▶ TRY IT:
Could you reproduce the lines below from the one with "on your IDE)" through the one with "6. Verify that"? Keep both ends and add nothing.

▶ INPUT RECORDS:
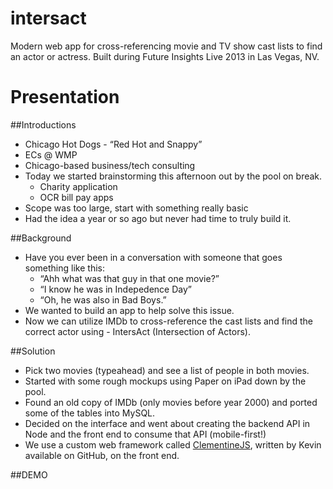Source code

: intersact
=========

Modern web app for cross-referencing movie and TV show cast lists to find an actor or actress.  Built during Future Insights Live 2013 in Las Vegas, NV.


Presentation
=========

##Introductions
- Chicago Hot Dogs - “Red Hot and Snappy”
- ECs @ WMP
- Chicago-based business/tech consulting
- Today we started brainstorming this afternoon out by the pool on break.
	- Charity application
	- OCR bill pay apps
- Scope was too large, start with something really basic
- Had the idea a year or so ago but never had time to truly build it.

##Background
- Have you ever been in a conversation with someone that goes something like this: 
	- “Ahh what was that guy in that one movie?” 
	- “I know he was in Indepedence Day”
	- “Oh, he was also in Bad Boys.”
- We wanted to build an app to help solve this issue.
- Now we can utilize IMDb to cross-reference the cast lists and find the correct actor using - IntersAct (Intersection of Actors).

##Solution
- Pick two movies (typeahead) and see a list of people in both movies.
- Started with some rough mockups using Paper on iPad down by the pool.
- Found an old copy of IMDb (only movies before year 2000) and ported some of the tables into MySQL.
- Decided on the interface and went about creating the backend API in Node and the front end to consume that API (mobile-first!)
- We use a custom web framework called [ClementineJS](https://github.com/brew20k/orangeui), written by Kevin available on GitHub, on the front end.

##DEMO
==
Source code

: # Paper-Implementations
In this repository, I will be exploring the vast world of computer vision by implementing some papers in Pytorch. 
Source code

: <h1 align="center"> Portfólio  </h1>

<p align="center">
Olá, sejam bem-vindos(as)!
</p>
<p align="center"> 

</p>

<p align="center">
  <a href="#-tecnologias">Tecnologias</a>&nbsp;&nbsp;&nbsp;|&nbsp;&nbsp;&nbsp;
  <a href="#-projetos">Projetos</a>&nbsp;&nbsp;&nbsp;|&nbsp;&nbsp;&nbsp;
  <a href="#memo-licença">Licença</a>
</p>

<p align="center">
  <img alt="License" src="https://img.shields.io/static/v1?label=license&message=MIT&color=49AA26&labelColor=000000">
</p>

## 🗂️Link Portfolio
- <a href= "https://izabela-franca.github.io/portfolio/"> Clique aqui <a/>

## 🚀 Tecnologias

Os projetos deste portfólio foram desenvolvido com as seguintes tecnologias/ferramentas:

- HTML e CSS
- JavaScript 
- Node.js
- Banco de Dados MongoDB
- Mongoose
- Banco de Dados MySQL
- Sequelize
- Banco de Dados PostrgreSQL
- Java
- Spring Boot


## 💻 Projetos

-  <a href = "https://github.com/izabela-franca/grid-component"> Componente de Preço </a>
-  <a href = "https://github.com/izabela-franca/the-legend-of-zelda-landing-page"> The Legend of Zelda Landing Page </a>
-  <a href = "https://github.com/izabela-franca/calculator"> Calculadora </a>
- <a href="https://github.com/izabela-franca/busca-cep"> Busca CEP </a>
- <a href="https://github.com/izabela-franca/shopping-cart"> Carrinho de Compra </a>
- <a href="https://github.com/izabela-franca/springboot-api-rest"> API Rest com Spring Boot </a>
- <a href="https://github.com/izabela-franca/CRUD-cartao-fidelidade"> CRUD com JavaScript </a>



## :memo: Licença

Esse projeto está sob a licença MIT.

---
---
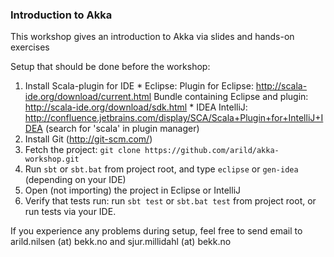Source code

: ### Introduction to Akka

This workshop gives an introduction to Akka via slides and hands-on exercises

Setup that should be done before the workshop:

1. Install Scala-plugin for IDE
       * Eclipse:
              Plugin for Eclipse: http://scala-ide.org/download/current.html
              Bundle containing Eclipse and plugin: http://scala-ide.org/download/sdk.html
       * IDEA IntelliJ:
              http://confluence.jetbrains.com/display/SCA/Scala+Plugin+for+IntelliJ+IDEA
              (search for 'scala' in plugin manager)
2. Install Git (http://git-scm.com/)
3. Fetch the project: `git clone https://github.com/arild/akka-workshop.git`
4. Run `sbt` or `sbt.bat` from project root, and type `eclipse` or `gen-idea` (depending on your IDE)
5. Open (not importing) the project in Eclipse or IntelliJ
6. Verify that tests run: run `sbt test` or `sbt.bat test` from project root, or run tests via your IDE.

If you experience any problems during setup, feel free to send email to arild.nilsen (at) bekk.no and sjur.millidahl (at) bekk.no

▶ ANSWER BELOW:
4. Run `sbt` or `sbt.bat` from project root, and type `eclipse` or `gen-idea` (depending on your IDE)
5. Open (not importing) the project in Eclipse or IntelliJ
6. Verify that tests run: run `sbt test` or `sbt.bat test` from project root, or run tests via your IDE.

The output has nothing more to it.